Christian Social Workers Challenged to "Shape the Shift"

By Vivian S. Park

DALLAS --- The fifth annual event “Hand in Hand” sponsored by the Baylor University’s Center for Family and Community Ministries and the North American Association for Christians in Social Work, was held March 26-27 in Dallas, Texas with 145 participants from 11 states.

The conference was designed for the leaders of faith-based organizations across the nation to increase their awareness of welfare issues relating to vulnerable children and their families, discussing how can such faith-based groups provide help for them to overcome poverty.

The conference was organized by a series of workshops led by four renown speakers: Dr. Diana R. Garland, chair of the School of Social Work at Baylor University, Rev. Dr. Eileen W. Lindner, Deputy General Secretary for Research and Planning at the National Council of Churches of Christ in the USA, Eugene C. Roehlkepartain, Director of Family and Congregation Initiative and Carole E. Thompson, Senior Associate of the Annie E. Casey Foundation.

Garland during the opening address at the conference asserted the need of faith-based organizations to distinguish itself from other service organizations from the secular world as faith is being more recognized by social work today.

Garland pointed out how hard it was to include discussion of religious faith during her social work career in the past.
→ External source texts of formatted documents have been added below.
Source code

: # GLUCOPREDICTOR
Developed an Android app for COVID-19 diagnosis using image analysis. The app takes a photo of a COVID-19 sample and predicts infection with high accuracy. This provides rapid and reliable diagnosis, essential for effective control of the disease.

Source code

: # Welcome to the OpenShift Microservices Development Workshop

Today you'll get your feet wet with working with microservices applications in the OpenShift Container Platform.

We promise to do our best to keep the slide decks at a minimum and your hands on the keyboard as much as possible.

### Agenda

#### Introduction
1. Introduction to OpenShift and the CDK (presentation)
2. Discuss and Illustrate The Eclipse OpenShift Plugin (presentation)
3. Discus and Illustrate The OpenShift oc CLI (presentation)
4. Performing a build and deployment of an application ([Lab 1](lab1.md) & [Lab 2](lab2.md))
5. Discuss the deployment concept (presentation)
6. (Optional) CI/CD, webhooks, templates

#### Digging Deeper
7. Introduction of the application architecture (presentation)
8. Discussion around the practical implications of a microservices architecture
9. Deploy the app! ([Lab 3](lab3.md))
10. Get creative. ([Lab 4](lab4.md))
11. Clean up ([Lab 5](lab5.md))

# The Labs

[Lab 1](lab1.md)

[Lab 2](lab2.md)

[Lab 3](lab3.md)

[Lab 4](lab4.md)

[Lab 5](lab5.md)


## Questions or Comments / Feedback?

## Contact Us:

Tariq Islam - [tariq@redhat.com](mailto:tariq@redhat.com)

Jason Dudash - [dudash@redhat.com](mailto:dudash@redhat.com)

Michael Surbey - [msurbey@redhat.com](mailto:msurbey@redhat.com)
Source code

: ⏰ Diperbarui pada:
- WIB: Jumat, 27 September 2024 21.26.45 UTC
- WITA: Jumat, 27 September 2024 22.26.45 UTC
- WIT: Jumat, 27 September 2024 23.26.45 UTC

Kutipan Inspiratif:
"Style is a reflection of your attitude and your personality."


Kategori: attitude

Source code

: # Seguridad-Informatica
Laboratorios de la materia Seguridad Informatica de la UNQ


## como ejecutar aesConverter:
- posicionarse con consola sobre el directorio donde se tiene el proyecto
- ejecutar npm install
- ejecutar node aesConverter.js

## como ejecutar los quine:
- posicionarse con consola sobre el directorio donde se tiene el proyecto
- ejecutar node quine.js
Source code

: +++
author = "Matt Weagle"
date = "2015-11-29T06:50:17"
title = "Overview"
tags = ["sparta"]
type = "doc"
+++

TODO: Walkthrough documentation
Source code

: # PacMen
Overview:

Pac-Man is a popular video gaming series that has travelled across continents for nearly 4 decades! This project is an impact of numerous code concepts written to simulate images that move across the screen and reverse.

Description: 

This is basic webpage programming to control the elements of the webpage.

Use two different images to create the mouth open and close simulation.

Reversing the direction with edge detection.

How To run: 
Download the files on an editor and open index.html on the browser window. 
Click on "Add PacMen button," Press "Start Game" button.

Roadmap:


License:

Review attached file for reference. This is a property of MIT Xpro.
"Like many of you, my professional education did prepare me -- finally -- to provide professional child-welfare services, but it did not prepare me for the faith-based context for those services," said Garland, “Religion and faith had no role in the professional life of the social worker. There was no integration or recognition that religion and spirituality are a significant part of the human experience and of the culture of communities and families."

But recent trends highlighting faith-based social ministries are transforming the way the profession views itself, Garland said. "Religion and faith are 'in' topics," she reported. "Learning about religion and faith has become a requirement for professionals. It is a part of being 'culturally competent.'

As Garland was explaining of the importance of differentiating the standards and practices that distinguish their ministries from those of secular agencies, she said:

"The public agency is responsible for serving all the children and families in our society. The religious agency is responsible for living out its calling, and that may be serving a few or all, but doing so as a way to point to its mission.

"The church is not simply a resource for the government to serve in all the places and problems where government wants to step in. Our mandate for service comes not from the need before us or government officials who admonish us, but from the God who calls us."

In addition, Garland urged Christian social workers to "shape the shift" in their profession.

"We need to be clear that because a religiously affiliated organization offers professional services, that does not mean it has become 'secularized,'" she said.

Garland also addressed the changes of faith-based organizations in terms of where they stand. Where as in the past, church-based social agencies have underplayed their religious identity in order to receive support, today some faith-based programs are called “not religious” because of their public perception, "and funding is being given to smaller, grass-roots faith-based organizations that may not have the capacity or expertise to address the complex needs of our most vulnerable families and children," she added.

"The very organizations that have been there for a century or more -- providing sustaining care for the 'least of these' the best they could with the fallible human resources they could bring to their holy task -- find themselves being called 'secular,'” she said.